Work item:
Look through the material for lines with the word "which", and copy each one.

┌──

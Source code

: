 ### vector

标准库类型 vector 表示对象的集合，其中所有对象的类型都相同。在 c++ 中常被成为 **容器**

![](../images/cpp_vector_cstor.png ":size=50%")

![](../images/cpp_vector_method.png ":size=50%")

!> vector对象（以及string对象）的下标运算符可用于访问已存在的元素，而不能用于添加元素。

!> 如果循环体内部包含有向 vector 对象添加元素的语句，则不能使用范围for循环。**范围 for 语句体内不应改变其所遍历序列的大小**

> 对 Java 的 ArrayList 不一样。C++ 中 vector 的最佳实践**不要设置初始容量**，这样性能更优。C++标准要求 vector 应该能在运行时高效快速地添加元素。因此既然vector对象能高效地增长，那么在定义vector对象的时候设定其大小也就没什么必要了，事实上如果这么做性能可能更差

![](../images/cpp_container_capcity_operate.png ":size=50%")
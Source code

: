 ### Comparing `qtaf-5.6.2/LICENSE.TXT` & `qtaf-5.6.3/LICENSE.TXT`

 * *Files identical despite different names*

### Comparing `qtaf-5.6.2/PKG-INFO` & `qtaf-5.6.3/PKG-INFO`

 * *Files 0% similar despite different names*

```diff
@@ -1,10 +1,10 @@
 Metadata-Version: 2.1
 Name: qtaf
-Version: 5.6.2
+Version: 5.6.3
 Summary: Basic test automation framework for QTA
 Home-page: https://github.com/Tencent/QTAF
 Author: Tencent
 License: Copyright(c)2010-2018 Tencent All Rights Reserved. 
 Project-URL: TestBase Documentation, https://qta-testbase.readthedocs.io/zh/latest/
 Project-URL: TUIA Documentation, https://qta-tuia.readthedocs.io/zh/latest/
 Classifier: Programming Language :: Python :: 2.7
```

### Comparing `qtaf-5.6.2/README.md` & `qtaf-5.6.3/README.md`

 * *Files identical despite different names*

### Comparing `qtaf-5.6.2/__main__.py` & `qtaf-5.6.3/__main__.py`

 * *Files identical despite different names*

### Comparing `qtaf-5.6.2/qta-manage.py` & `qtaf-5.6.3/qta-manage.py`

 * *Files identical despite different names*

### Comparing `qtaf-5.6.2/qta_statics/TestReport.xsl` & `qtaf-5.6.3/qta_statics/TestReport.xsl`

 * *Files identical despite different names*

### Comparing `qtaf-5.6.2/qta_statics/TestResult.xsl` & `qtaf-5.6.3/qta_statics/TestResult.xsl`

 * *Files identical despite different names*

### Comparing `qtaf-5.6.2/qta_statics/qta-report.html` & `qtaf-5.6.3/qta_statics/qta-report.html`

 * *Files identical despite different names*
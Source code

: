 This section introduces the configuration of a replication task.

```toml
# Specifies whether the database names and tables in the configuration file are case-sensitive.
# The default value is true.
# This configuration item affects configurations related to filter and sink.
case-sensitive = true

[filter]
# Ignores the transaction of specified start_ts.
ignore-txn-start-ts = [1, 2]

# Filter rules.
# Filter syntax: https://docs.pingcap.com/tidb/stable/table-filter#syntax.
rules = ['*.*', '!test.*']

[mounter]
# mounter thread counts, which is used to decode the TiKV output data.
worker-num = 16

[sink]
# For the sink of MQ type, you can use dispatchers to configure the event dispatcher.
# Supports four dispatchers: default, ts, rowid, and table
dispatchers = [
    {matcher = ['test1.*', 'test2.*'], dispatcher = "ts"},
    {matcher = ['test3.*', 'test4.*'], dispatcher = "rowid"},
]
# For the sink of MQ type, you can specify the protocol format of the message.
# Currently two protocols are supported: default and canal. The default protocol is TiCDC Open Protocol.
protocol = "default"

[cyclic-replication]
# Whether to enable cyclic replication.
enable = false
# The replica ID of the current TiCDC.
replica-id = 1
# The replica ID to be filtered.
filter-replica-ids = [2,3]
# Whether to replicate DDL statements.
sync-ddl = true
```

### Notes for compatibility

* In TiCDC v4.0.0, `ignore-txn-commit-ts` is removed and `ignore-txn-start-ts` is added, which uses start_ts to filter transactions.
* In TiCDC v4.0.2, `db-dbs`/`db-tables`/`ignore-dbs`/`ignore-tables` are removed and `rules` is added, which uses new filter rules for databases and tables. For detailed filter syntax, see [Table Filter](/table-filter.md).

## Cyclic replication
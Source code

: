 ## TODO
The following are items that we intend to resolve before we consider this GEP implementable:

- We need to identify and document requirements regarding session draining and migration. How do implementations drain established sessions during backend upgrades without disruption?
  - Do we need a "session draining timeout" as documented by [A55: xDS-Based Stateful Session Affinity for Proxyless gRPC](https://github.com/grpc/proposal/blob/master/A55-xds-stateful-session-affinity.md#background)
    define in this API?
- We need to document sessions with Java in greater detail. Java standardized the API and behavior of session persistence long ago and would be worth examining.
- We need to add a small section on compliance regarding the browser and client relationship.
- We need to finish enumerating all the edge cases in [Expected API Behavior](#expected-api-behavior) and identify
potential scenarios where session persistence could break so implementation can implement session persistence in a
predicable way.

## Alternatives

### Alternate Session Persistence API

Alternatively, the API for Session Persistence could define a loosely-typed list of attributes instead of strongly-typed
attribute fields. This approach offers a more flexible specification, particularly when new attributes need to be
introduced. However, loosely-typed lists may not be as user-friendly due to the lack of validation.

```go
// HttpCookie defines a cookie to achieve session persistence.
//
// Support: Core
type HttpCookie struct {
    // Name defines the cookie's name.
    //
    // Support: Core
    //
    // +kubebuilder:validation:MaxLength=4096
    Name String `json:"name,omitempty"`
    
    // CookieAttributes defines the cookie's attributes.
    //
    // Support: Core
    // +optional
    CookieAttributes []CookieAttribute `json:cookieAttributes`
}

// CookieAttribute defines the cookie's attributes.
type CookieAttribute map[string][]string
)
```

└──

Exercise output:
# mounter thread counts, which is used to decode the TiKV output data.
* In TiCDC v4.0.0, `ignore-txn-commit-ts` is removed and `ignore-txn-start-ts` is added, which uses start_ts to filter transactions.
* In TiCDC v4.0.2, `db-dbs`/`db-tables`/`ignore-dbs`/`ignore-tables` are removed and `rules` is added, which uses new filter rules for databases and tables. For detailed filter syntax, see [Table Filter](/table-filter.md).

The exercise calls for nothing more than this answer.